As vanguardas históricas põem fogo à história da arte do início do século XX. As críticas à performance de RoseLee Goldberg relacionam claramente as experiências do Futurismo, Construtivismo, Dada, Bauhaus e depois Surrealismo com a origem da história da Performance Art no século XX. Neste artigo eu resumo uma breve história da Performance Art.
O nascimento da Performance Art
Ao longo do século passado, o corpo do artista e sua ação adquirem um papel central na prática da arte ao vivo, gradualmente encontrando seu próprio vocabulário no termo performance.

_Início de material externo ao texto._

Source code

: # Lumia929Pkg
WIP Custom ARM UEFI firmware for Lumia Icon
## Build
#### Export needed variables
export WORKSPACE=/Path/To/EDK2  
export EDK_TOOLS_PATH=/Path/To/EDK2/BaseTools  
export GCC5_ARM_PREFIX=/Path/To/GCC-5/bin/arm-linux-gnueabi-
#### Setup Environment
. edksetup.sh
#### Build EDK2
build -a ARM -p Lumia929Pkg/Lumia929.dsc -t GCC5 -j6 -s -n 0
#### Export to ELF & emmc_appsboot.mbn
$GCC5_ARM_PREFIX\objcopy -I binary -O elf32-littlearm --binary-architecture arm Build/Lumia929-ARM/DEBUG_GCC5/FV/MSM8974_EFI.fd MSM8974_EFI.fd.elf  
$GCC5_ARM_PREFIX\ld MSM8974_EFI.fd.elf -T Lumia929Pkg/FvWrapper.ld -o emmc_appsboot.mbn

A relação ao vivo entre o artista, as artes performativas e o público, bem como as instituições que acolhem a acção, não é nada de novo na história da arte, mas pode ser rastreada até às histórias em torno do fogo dos nossos antepassados, através de rapsódias e teatro grego, através de jogos medievais, teatro renascentista e barroco, ópera, a eventos futuristas e cabarés Dada. Durante o século XX o intérprete já não representa os mitos dos deuses, uma máscara ou um personagem, mas é o artista e a performance estabelece a sua presença na sociedade.

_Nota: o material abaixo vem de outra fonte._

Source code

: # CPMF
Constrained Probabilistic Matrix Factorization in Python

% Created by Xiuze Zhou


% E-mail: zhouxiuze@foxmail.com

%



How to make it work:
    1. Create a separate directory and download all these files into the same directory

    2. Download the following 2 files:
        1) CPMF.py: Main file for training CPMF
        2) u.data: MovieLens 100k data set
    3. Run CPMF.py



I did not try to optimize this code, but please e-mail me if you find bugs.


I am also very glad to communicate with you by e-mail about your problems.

Para Goldberg, a performance pela sua própria natureza escapa a uma definição precisa para além da simples descrição que dá no seu ensaio: “arte ao vivo por artistas”. Para Marina Abramovic, a performance se destaca da representação tipicamente teatral: “o único teatro que faço é o meu, a minha vida é a única que posso representar”. Mas para a própria artista esta afirmação não implica que a performance rejeite o teatro como espaço para suas próprias ações, pelo contrário, RoseLee Goldberg destaca como ela influenciou a renovação da própria linguagem teatral. Para os críticos de origem sul-africana, a performance tende a ser uma expressão visual que não requer tradução e se concentra no corpo; utiliza as tecnologias mais actuais, tem vocação para os gestos efémeros e universais, tem uma duração curta ou muito longa e constrói iconografias muito complexas, que vão desde a crítica social a rituais antigos, desde elementos autobiográficos a críticas metartistas.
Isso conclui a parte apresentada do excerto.